== Segment start ==

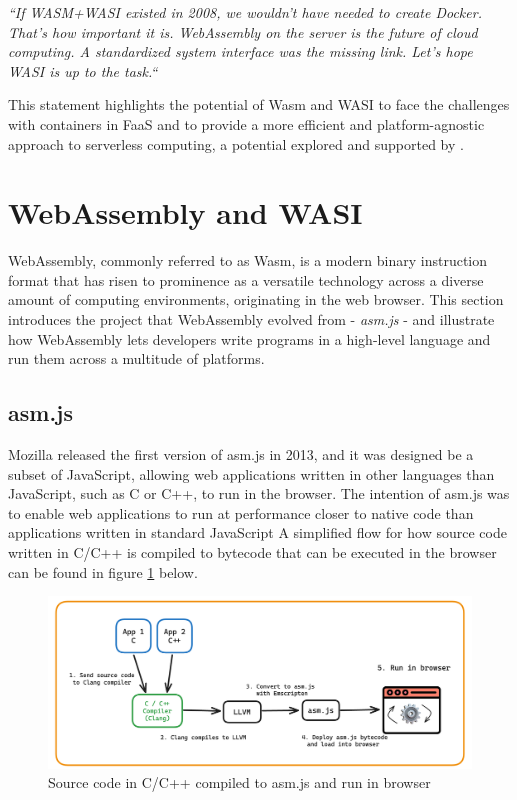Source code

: \documentclass[
  table]{report}
\begin{document}
\begin{displayquote}
\textit{ ``If WASM+WASI existed in 2008, we wouldn't have needed to create Docker.
That's how important it is. WebAssembly on the server is the future of cloud
computing. A standardized system interface was the missing link. Let's hope WASI
is up to the task.`` \citep{hykesOne2019} }
\end{displayquote}

This statement highlights the potential of \ac{Wasm} and \ac{WASI} to
face the challenges with containers in FaaS and to provide a more
efficient and platform-agnostic approach to serverless computing, a
potential explored and supported by
\citet{kjorveziroskiEvaluatingWebAssemblyOrchestrated2022}.

\section{WebAssembly and WASI}
\label{sect:wasmwasi}

WebAssembly, commonly referred to as Wasm, is a modern binary
instruction format that has risen to prominence as a versatile
technology across a diverse amount of computing environments,
originating in the web browser. This section introduces the project that
WebAssembly evolved from - \emph{asm.js} - and illustrate how
WebAssembly lets developers write programs in a high-level language and
run them across a multitude of platforms.

\subsection{asm.js}
\label{subsect:asm}

Mozilla released the first version of asm.js in 2013, and it was
designed be a subset of JavaScript, allowing web applications written in
other languages than JavaScript, such as C or C++, to run in the
browser. The intention of asm.js was to enable web applications to run
at performance closer to native code than applications written in
standard JavaScript A simplified flow for how source code written in
C/C++ is compiled to bytecode that can be executed in the browser can be
found in figure \ref{fig:asm-figure} below.

\begin{figure}[H]
\centering
  \includegraphics{assets/asm.js-figure.png}
\caption{Source code in C/C++ compiled to asm.js and run in browser}\label{fig:asm-figure}
\end{figure}
\end{document}
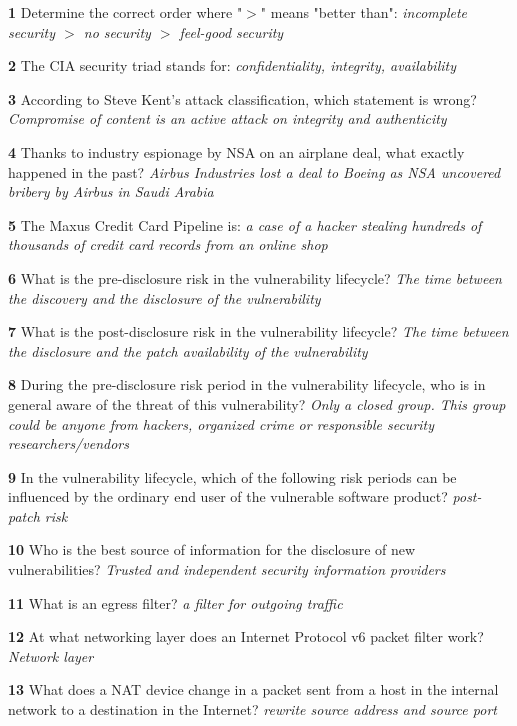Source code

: 

 
\textbf{  1}  Determine the correct order where "$>$" means "better than":  
\textit{ incomplete security $>$ no security $>$ feel-good security}

\textbf{  2}  The CIA security triad stands for:  
\textit{ confidentiality, integrity, availability}

\textbf{  3}  According to Steve Kent's attack classification, which statement is wrong?  
\textit{ Compromise of content is an active attack on integrity and authenticity}

\textbf{  4}  Thanks to industry espionage by NSA on an airplane deal, what exactly happened in the past?  
\textit{ Airbus Industries lost a deal to Boeing as NSA uncovered bribery by Airbus in Saudi Arabia}

\textbf{  5}  The Maxus Credit Card Pipeline is:  
\textit{ a case of a hacker stealing hundreds of thousands of credit card records from an online shop}

\textbf{  6}  What is the pre-disclosure risk in the vulnerability lifecycle?  
\textit{ The time between the discovery and the disclosure of the vulnerability}

\textbf{  7}  What is the post-disclosure risk in the vulnerability lifecycle?  
\textit{ The time between the disclosure and the patch availability of the vulnerability}

\textbf{  8}  During the pre-disclosure risk period in the vulnerability lifecycle, who is in general aware of the threat of this vulnerability? 
\textit{ Only a closed group. This group could be anyone from hackers, organized crime or responsible security researchers/vendors}

\textbf{  9}  In the vulnerability lifecycle, which of the following risk periods can be influenced by the ordinary end user of the vulnerable software product? 
\textit{ post-patch risk}

\textbf{  10}  Who is the best source of information for the disclosure of new vulnerabilities?  
\textit{ Trusted and independent security information providers}

\textbf{  11}  What is an egress filter?  
\textit{ a filter for outgoing traffic}

\textbf{  12}  At what networking layer does an Internet Protocol v6 packet filter work?  
\textit{ Network layer}

\textbf{  13}   What does a NAT device change in a packet sent from a host in the internal network to a destination in the Internet? 
\textit{ rewrite source address and source port}

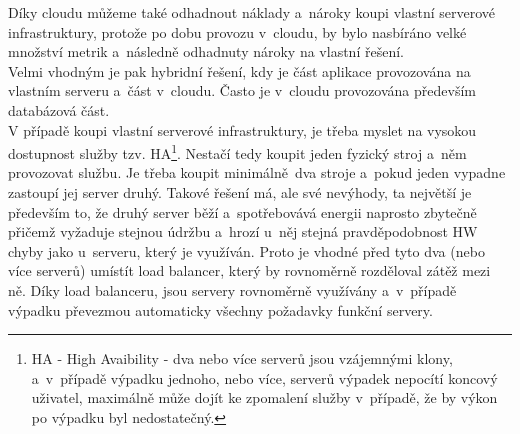 \documentclass[a4paper,12pt,twoside,BCOR=10mm]{article}
\begin{document}
Díky cloudu můžeme také odhadnout náklady a~nároky koupi vlastní serverové infrastruktury, protože po dobu provozu v~cloudu, by bylo nasbíráno velké množství metrik a~následně odhadnuty nároky na vlastní řešení.\\

Velmi vhodným je pak hybridní řešení, kdy je část aplikace provozována na vlastním serveru a~část v~cloudu. Často je v~cloudu provozována především databázová část. \\

V případě koupi vlastní serverové infrastruktury, je třeba myslet na vysokou dostupnost služby tzv. HA\footnote{HA - High Avaibility - dva nebo více serverů jsou vzájemnými klony, a~v~případě výpadku jednoho, nebo více, serverů výpadek nepocítí koncový uživatel, maximálně může dojít ke zpomalení služby v~případě, že by výkon po výpadku byl nedostatečný.}. Nestačí tedy koupit jeden fyzický stroj a~něm provozovat službu. Je třeba koupit minimálně dva stroje a~pokud jeden vypadne zastoupí jej server druhý. Takové řešení má, ale své nevýhody, ta největší je především to, že druhý server běží a~spotřebovává energii naprosto zbytečně přičemž vyžaduje stejnou údržbu a~hrozí u~něj stejná pravděpodobnost HW chyby jako u~serveru, který je využíván. Proto je vhodné před tyto dva (nebo více serverů) umístít load balancer, který by rovnoměrně rozděloval zátěž mezi ně. Díky load balanceru, jsou servery rovnoměrně využívány a~v~případě výpadku převezmou automaticky všechny požadavky funkční servery.\\
\end{document}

== Segment end ==

=== REQUIRED WORK ===
Reproduce the records verbatim, omitting all images they contain.

=== EXERCISE SOLUTION ===
Source code

: \documentclass[
  table]{report}
\begin{document}
\begin{displayquote}
\textit{ ``If WASM+WASI existed in 2008, we wouldn't have needed to create Docker.
That's how important it is. WebAssembly on the server is the future of cloud
computing. A standardized system interface was the missing link. Let's hope WASI
is up to the task.`` \citep{hykesOne2019} }
\end{displayquote}

This statement highlights the potential of \ac{Wasm} and \ac{WASI} to
face the challenges with containers in FaaS and to provide a more
efficient and platform-agnostic approach to serverless computing, a
potential explored and supported by
\citet{kjorveziroskiEvaluatingWebAssemblyOrchestrated2022}.

\section{WebAssembly and WASI}
\label{sect:wasmwasi}

WebAssembly, commonly referred to as Wasm, is a modern binary
instruction format that has risen to prominence as a versatile
technology across a diverse amount of computing environments,
originating in the web browser. This section introduces the project that
WebAssembly evolved from - \emph{asm.js} - and illustrate how
WebAssembly lets developers write programs in a high-level language and
run them across a multitude of platforms.

\subsection{asm.js}
\label{subsect:asm}

Mozilla released the first version of asm.js in 2013, and it was
designed be a subset of JavaScript, allowing web applications written in
other languages than JavaScript, such as C or C++, to run in the
browser. The intention of asm.js was to enable web applications to run
at performance closer to native code than applications written in
standard JavaScript A simplified flow for how source code written in
C/C++ is compiled to bytecode that can be executed in the browser can be
found in figure \ref{fig:asm-figure} below.

\begin{figure}[H]
\centering
  \includegraphics{assets/asm.js-figure.png}
\caption{Source code in C/C++ compiled to asm.js and run in browser}\label{fig:asm-figure}
\end{figure}
\end{document}
Source code

: 

 
\textbf{  1}  Determine the correct order where "$>$" means "better than":  
\textit{ incomplete security $>$ no security $>$ feel-good security}

\textbf{  2}  The CIA security triad stands for:  
\textit{ confidentiality, integrity, availability}

\textbf{  3}  According to Steve Kent's attack classification, which statement is wrong?  
\textit{ Compromise of content is an active attack on integrity and authenticity}

\textbf{  4}  Thanks to industry espionage by NSA on an airplane deal, what exactly happened in the past?  
\textit{ Airbus Industries lost a deal to Boeing as NSA uncovered bribery by Airbus in Saudi Arabia}

\textbf{  5}  The Maxus Credit Card Pipeline is:  
\textit{ a case of a hacker stealing hundreds of thousands of credit card records from an online shop}

\textbf{  6}  What is the pre-disclosure risk in the vulnerability lifecycle?  
\textit{ The time between the discovery and the disclosure of the vulnerability}

\textbf{  7}  What is the post-disclosure risk in the vulnerability lifecycle?  
\textit{ The time between the disclosure and the patch availability of the vulnerability}

\textbf{  8}  During the pre-disclosure risk period in the vulnerability lifecycle, who is in general aware of the threat of this vulnerability? 
\textit{ Only a closed group. This group could be anyone from hackers, organized crime or responsible security researchers/vendors}

\textbf{  9}  In the vulnerability lifecycle, which of the following risk periods can be influenced by the ordinary end user of the vulnerable software product? 
\textit{ post-patch risk}

\textbf{  10}  Who is the best source of information for the disclosure of new vulnerabilities?  
\textit{ Trusted and independent security information providers}

\textbf{  11}  What is an egress filter?  
\textit{ a filter for outgoing traffic}

\textbf{  12}  At what networking layer does an Internet Protocol v6 packet filter work?  
\textit{ Network layer}

\textbf{  13}   What does a NAT device change in a packet sent from a host in the internal network to a destination in the Internet? 
\textit{ rewrite source address and source port}

 \documentclass[a4paper,12pt,twoside,BCOR=10mm]{article}
\begin{document}
Díky cloudu můžeme také odhadnout náklady a~nároky koupi vlastní serverové infrastruktury, protože po dobu provozu v~cloudu, by bylo nasbíráno velké množství metrik a~následně odhadnuty nároky na vlastní řešení.\\

Velmi vhodným je pak hybridní řešení, kdy je část aplikace provozována na vlastním serveru a~část v~cloudu. Často je v~cloudu provozována především databázová část. \\

V případě koupi vlastní serverové infrastruktury, je třeba myslet na vysokou dostupnost služby tzv. HA\footnote{HA - High Avaibility - dva nebo více serverů jsou vzájemnými klony, a~v~případě výpadku jednoho, nebo více, serverů výpadek nepocítí koncový uživatel, maximálně může dojít ke zpomalení služby v~případě, že by výkon po výpadku byl nedostatečný.}. Nestačí tedy koupit jeden fyzický stroj a~něm provozovat službu. Je třeba koupit minimálně dva stroje a~pokud jeden vypadne zastoupí jej server druhý. Takové řešení má, ale své nevýhody, ta největší je především to, že druhý server běží a~spotřebovává energii naprosto zbytečně přičemž vyžaduje stejnou údržbu a~hrozí u~něj stejná pravděpodobnost HW chyby jako u~serveru, který je využíván. Proto je vhodné před tyto dva (nebo více serverů) umístít load balancer, který by rovnoměrně rozděloval zátěž mezi ně. Díky load balanceru, jsou servery rovnoměrně využívány a~v~případě výpadku převezmou automaticky všechny požadavky funkční servery.\\
\end{document}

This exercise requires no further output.